Social Control. The control that elders enjoyed over access to wealth and to women helped them maintain effective authority over their junior dependents. Conflicts were mediated by chiefs or adjudicated by a council of the descent group as a whole. Geographical mobility was high: malcontents could simply leave to seek their fortunes elsewhere.
Conflict. At its apogee in the eighteenth century, the state of Kong enjoyed considerable power, raiding as far as the Niger to the north and staving off the armies of Ashanti to the south. With the military decline of Kong, the Dyula there and elsewhere tended to concentrate on commercial rather than military ventures. As traders, the Dyula often had a stake in maintaining good relations with their neighbors. They were not pacifists, however; their individual or collective participation in local warfare depended on their assessment of circumstances.
Religious Beliefs. The Dyula have always been Muslim. In the past, however, the tun tigiw were not expected to conform rigorously to the same standards of Islamic practice as the mory. Instead, the tun tigiw, as members of low, participated in animal sacrifices to spirits. They might drink alcoholic beverages and observe prescribed prayer and fasting only irregularly. By about 1950, such practices were perceived as lax, as compared to other Muslim communities. The initiation societies were abolished, and a single standard of proper Muslim behavior was applied to everyone. As Muslims, the Dyula worship Allah and acknowledge the existence of angels and devils. They also acknowledge the existence of jinn, which may be Muslim or pagan and are potentially dangerous; prankish little kongo denniw ("bush children"); and spirits that were associated with specific initiation societies.

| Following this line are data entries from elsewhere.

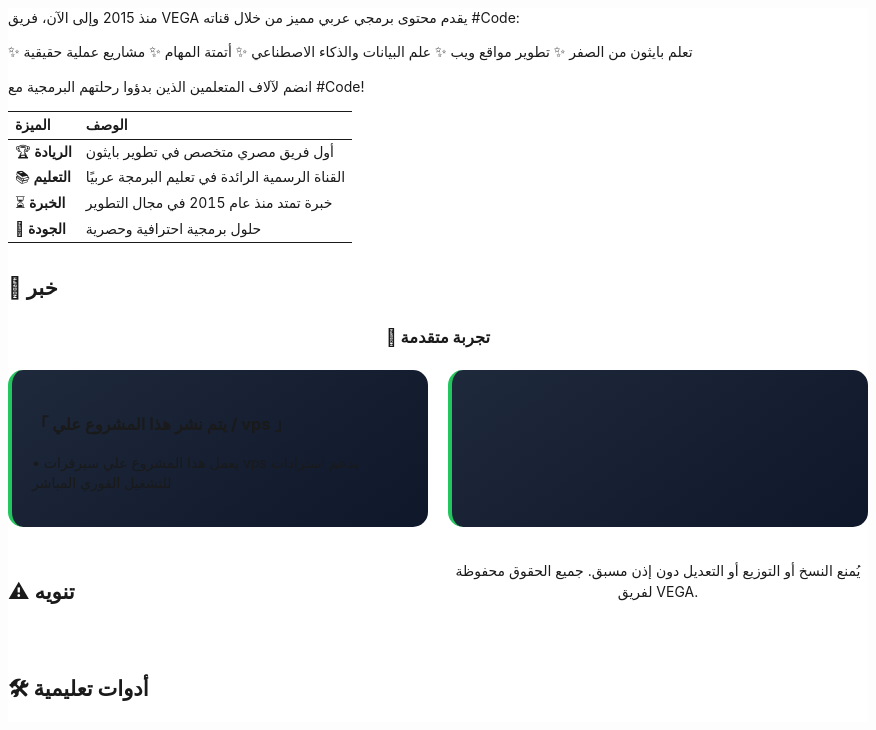 منذ 2015 وإلى الآن، فريق VEGA يقدم محتوى برمجي عربي مميز من خلال قناته #Code:

✨ تعلم بايثون من الصفر ✨ تطوير مواقع ويب ✨ علم البيانات والذكاء الاصطناعي ✨ أتمتة المهام ✨ مشاريع عملية حقيقية

انضم لآلاف المتعلمين الذين بدؤوا رحلتهم البرمجية مع #Code!

</div>

<div align="center">

| الميزة | الوصف |
| :--- | :--- |
| 🏆 **الريادة** | أول فريق مصري متخصص في تطوير بايثون |
| 📚 **التعليم** | القناة الرسمية الرائدة في تعليم البرمجة عربيًا |
| ⏳ **الخبرة** | خبرة تمتد منذ عام 2015 في مجال التطوير |
| 🔐 **الجودة** | حلول برمجية احترافية وحصرية |

</div>

## 📝 خبر

<div align="center">

### 🎵 تجربة متقدمة

</div>

<div style="display: grid; grid-template-columns: repeat(auto-fit, minmax(300px, 1fr)); gap: 20px; margin: 20px 0;">

<div style="background: linear-gradient(145deg, #1e293b, #0f172a); padding: 20px; border-radius: 15px; border-left: 4px solid #22C55E;">

### 「 يتم نشر هذا المشروع علي / vps 」

• يعمل هذا المشروع علي سيرفرات vps يدعم استرادات للتشغيل الفوري المباشر

</div>

<div style="background: linear-gradient(145deg, #1e293b, #0f172a); padding: 20px; border-radius: 15px; border-left: 4px solid #22C55E;">

</div>

## ⚠️ تنويه

<div align="center">

يُمنع النسخ أو التوزيع أو التعديل دون إذن مسبق. جميع الحقوق محفوظة لفريق VEGA.

</div>

## 🛠️ أدوات تعليمية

Religious Practitioners. Those older men learned in Arabic and Islamic theology and law were known as karamogow and were authorities in Islamic matters. Formerly, there also existed lo tigiw, elders in charge of initiation societies.
Ceremonies. Various ceremonies mark the Islamic lunar calendar year, particularly Donba, the Prophet's birthday; Tabaski, marking the season of pilgrimage and the sacrifice of Isaac; and Sunkalo, the annual fast of the month of Ramadan. Increasingly, Islamic literati decry the festivities associated with these periods, although to little avail. Weddings and funerals of important elders are also occasions for elaborate festivities.
Arts. Weaving of elaborately patterned cloths, as well as the embroidery of intricate arabesque designs on clothing, are the most highly developed Dyula art forms. The Dyula sometimes use elaborately sculpted objects—masks, loom pulleys—produced by specialists of neighboring ethnic groups.
Medicine. The Dyula resort to various herbal remedies ( fla ; lit., "leaves"), as well as to written magic formulas in Arabic. Nowadays the Dyula are quite willing to seek Western medical treatment when it is available and affordable.
Death and Afterlife. Most Dyula believe in the reality of witchcraft, of nefarious magic written in Arabic, of the deadly power of initiation-society spirits controlled by their senior members, and of dangerous local spirits, all of which may cause illness or death. These dangers are now considered remote, however, and they do not preoccupy most Dyula as they did, it would seem, in the past. As Muslims, the Dyula affirm the existence of heaven and hell in the afterlife, as a reward or punishment for behavior on earth.